## TO DO
Across the entries that follow, count each line holding "with" and state the total alone.

## DATA
- - - - -
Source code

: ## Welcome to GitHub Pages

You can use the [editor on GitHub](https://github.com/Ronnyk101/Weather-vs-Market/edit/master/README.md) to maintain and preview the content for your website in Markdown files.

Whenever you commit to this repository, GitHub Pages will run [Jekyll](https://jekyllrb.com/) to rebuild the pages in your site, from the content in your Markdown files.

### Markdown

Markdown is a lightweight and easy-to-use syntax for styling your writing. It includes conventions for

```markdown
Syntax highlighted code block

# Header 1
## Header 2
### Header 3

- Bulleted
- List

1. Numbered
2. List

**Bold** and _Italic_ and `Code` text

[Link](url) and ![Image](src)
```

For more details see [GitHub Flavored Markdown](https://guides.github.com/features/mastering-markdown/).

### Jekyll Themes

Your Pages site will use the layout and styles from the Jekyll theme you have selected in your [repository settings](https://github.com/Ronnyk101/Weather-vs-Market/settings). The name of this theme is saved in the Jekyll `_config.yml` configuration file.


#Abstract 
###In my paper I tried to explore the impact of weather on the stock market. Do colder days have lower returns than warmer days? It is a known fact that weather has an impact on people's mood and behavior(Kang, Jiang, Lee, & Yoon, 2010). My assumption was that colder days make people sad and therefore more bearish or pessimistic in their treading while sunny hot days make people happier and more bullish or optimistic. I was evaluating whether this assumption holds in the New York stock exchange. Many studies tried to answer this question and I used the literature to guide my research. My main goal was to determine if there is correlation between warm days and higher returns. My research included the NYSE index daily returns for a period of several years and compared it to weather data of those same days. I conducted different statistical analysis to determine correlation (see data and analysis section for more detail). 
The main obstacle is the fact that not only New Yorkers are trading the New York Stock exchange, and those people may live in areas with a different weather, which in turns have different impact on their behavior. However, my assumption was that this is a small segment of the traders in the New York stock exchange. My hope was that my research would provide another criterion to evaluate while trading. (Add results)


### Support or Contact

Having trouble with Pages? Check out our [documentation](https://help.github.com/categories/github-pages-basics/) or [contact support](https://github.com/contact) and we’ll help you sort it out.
- - - - -
## RESPONSE BOX
2